Wed Jul 21 2021

Tech Debts

Here is something I had to write down at work. Something I've tried to say (with varying success) more than once. That I'm publishing here so I can refer back to it in future and in case it is useful for someone else

When I am thinking about this, I am thinking about three things

Two of the agile principles

  • Continuous attention to technical excellence and good design enhances agility.

  • Simplicity–the art of maximising the amount of work not done–is essential.

And the XP Rule

Owning software is like having a garden

/images/tree.jpg

In managing a garden, you need to

  1. frequently and persistently weed

"Argh, the young apple tree is being choked by bindweed again."

  1. look at the consequences of your decisions as the plants grow

"hmmm, the apple tree is healthier now that I moved it, but it means it's grown a low branch across the path."

  1. deal with the consequences of decisions made before it was your garden

"I would never have put an apple tree that near to the path."

  1. delay work based on your context

x: "The apple tree is growing too large but, I can't prune it until late winter."
y: "It could make the tree ill.
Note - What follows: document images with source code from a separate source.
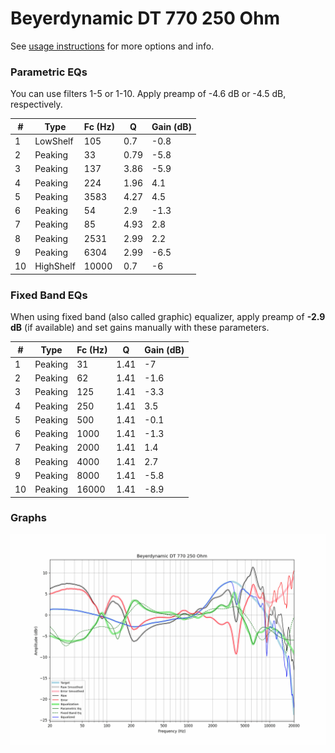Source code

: # Beyerdynamic DT 770 250 Ohm
See [usage instructions](https://github.com/jaakkopasanen/AutoEq#usage) for more options and info.

### Parametric EQs
You can use filters 1-5 or 1-10. Apply preamp of -4.6 dB or -4.5 dB, respectively.

|   # | Type      |   Fc (Hz) |    Q |   Gain (dB) |
|-----|-----------|-----------|------|-------------|
|   1 | LowShelf  |       105 | 0.7  |        -0.8 |
|   2 | Peaking   |        33 | 0.79 |        -5.8 |
|   3 | Peaking   |       137 | 3.86 |        -5.9 |
|   4 | Peaking   |       224 | 1.96 |         4.1 |
|   5 | Peaking   |      3583 | 4.27 |         4.5 |
|   6 | Peaking   |        54 | 2.9  |        -1.3 |
|   7 | Peaking   |        85 | 4.93 |         2.8 |
|   8 | Peaking   |      2531 | 2.99 |         2.2 |
|   9 | Peaking   |      6304 | 2.99 |        -6.5 |
|  10 | HighShelf |     10000 | 0.7  |        -6   |

### Fixed Band EQs
When using fixed band (also called graphic) equalizer, apply preamp of **-2.9 dB** (if available) and set gains manually with these parameters.

|   # | Type    |   Fc (Hz) |    Q |   Gain (dB) |
|-----|---------|-----------|------|-------------|
|   1 | Peaking |        31 | 1.41 |        -7   |
|   2 | Peaking |        62 | 1.41 |        -1.6 |
|   3 | Peaking |       125 | 1.41 |        -3.3 |
|   4 | Peaking |       250 | 1.41 |         3.5 |
|   5 | Peaking |       500 | 1.41 |        -0.1 |
|   6 | Peaking |      1000 | 1.41 |        -1.3 |
|   7 | Peaking |      2000 | 1.41 |         1.4 |
|   8 | Peaking |      4000 | 1.41 |         2.7 |
|   9 | Peaking |      8000 | 1.41 |        -5.8 |
|  10 | Peaking |     16000 | 1.41 |        -8.9 |

### Graphs
![](./Beyerdynamic%20DT%20770%20250%20Ohm.png)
But, we could tie the branch back until we prune it."

With tech debt, too, there are four things, not one

People say tech debt and mean more than one thing.

  1. Mess
  2. Things we did that we no longer like
  3. Things someone else did that I do not like
  4. Classical technical debt

That means we can think we agree when we're talking about different things. I have seen multiple people and teams (including myself) struggle with this.

TL;DR

You don't need permission for making incremental improvements in the course of work. That's engineering. It should be included if and when you estimate. When estimating think of both the ideal day and the most horrible day. We tend to think of the ideal but rarely experience it. Meaning our estimates fall short

Any technical improvement that can be done in the course of your work, should be done.

We don't budget time for writing tests or searching StackOverflow. Many small changes will have a large cumulative impact. The waves shape the beach by moving the sand a tiny amount.

The team should work with the Principal Engineer to determine the direction of travel and then follow it. This is particularly true for category one below: mess

Any technical improvement that can't be done in the course of work should be described, proposed, and measured.

Anything else is often "something the team wants to do". See categories 2 and 3 below. They should be described and capture the impact of doing or of not doing that work. They can then be prioritised, and reported on. In other words, it is treated the same as a request from outside of the team.

The team should work with the Principal Engineer and the Product Manager. To determine how to measure the desired improvement. And how to propose it for prioritisation

And you should switch between those two modes

Sometimes you start what you think is a quick task. And discover it isn't. You should stop, write it down and treat it as a separate piece of work.

The four things we call technical debt

1. Mess

Foote and Yoder propose that all architectures become a big ball of mud. It's a great paper. I suggest that software always ends up looking like the home of a hoarder.

a picture of a hoarders room, very messy, with piles of things

What is it?

People solve problems by adding things far more than they do by removing them. That's what hoarders do. Nobody set out to create the room in the image. They kept adding things that they thought were useful. The hoarder is used to it. It becomes their normal. Anyone new to the hoarder's home can't imagine how they can live there.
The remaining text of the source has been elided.